Gold Steady, Stagflation Remains the Narrative
Gold prices moved within a narrow range on Tuesday (March 17th), as market participants balanced inflationary risks from the Middle East war with measures to limit oil supply shocks. Bullion held around US$5,000 per troy ounce, after recording a small decline on Monday.
Oil prices rebounded after their first decline in nearly a week, following Iran's escalating attacks on energy infrastructure around the Persian Gulf and US preparations to release an initial tranche of emergency oil reserves. US President Donald Trump also sought support from other countries to secure the Strait of Hormuz, although Greek Prime Minister Kyriakos Mitsotakis stated that his country and Europe would not participate in military operations near Iran. On the ground, shipping through Hormuz remained nearly halted.
With the US-Israel conflict against Iran entering its third week and higher energy prices fueling inflation concerns, the market views the scope for interest rate cuts by the Federal Reserve and other central banks this year as increasingly limited.

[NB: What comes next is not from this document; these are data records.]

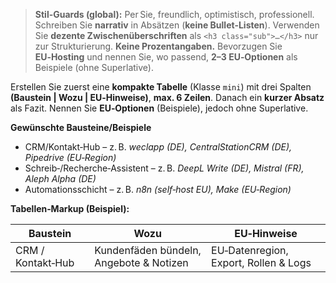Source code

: > **Stil-Guards (global):** Per Sie, freundlich, optimistisch, professionell. Schreiben Sie **narrativ** in Absätzen (**keine Bullet-Listen**).
> Verwenden Sie **dezente Zwischenüberschriften** als `<h3 class="sub">…</h3>` nur zur Strukturierung. **Keine Prozentangaben.**
> Bevorzugen Sie **EU‑Hosting** und nennen Sie, wo passend, **2–3 EU‑Optionen** als Beispiele (ohne Superlative).

Erstellen Sie zuerst eine **kompakte Tabelle** (Klasse `mini`) mit drei Spalten **(Baustein | Wozu | EU‑Hinweise)**, **max. 6 Zeilen**.
Danach ein **kurzer Absatz** als Fazit. Nennen Sie **EU‑Optionen** (Beispiele), jedoch ohne Superlative.

**Gewünschte Bausteine/Beispiele**
- CRM/Kontakt‑Hub – z. B. *weclapp (DE), CentralStationCRM (DE), Pipedrive (EU‑Region)*
- Schreib‑/Recherche‑Assistent – z. B. *DeepL Write (DE), Mistral (FR), Aleph Alpha (DE)*
- Automationsschicht – z. B. *n8n (self‑host EU), Make (EU‑Region)*

**Tabellen‑Markup (Beispiel):**
<table class="mini"><thead><tr><th>Baustein</th><th>Wozu</th><th>EU‑Hinweise</th></tr></thead><tbody>
<tr><td>CRM / Kontakt‑Hub</td><td>Kundenfäden bündeln, Angebote & Notizen</td><td>EU‑Datenregion, Export, Rollen & Logs</td></tr>
</tbody></table>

Market participants see little chance of a rate cut at this week's Fed meeting. High interest rates are typically a drag on precious metals because they offer no yield.
However, gold has still recorded a gain of around 16% so far this year, supported by geopolitical uncertainty and the issue of the Fed's independence, which has maintained demand for hedge funds. The upward momentum has been restrained since the war began on February 28, but concerns about stagflation—slowing growth amid high inflation—are considered to remain a medium-term support, increasing gold's appeal as a store of value.
UBS believes the market's focus on interest rates is only one factor. Slowing growth, which triggers fiscal and monetary stimulus, could open up room for gold to rise, while heightened geopolitical uncertainty tends to maintain safe-haven demand.
Physical demand is also said to remain strong in China. Investors have added to their gold holdings through ETFs every day since returning from the Lunar New Year holiday on February 24, with the accumulated value exceeding 17 billion yuan. Gold premiums in Shanghai have also moved above global prices, indicating continued solid domestic demand.
At 11:18 a.m. London time, spot gold was at US$5,007.10 per ounce. Silver fell 0.2% to US$80.62, while platinum and palladium gained slightly. The Bloomberg Dollar Index was stable.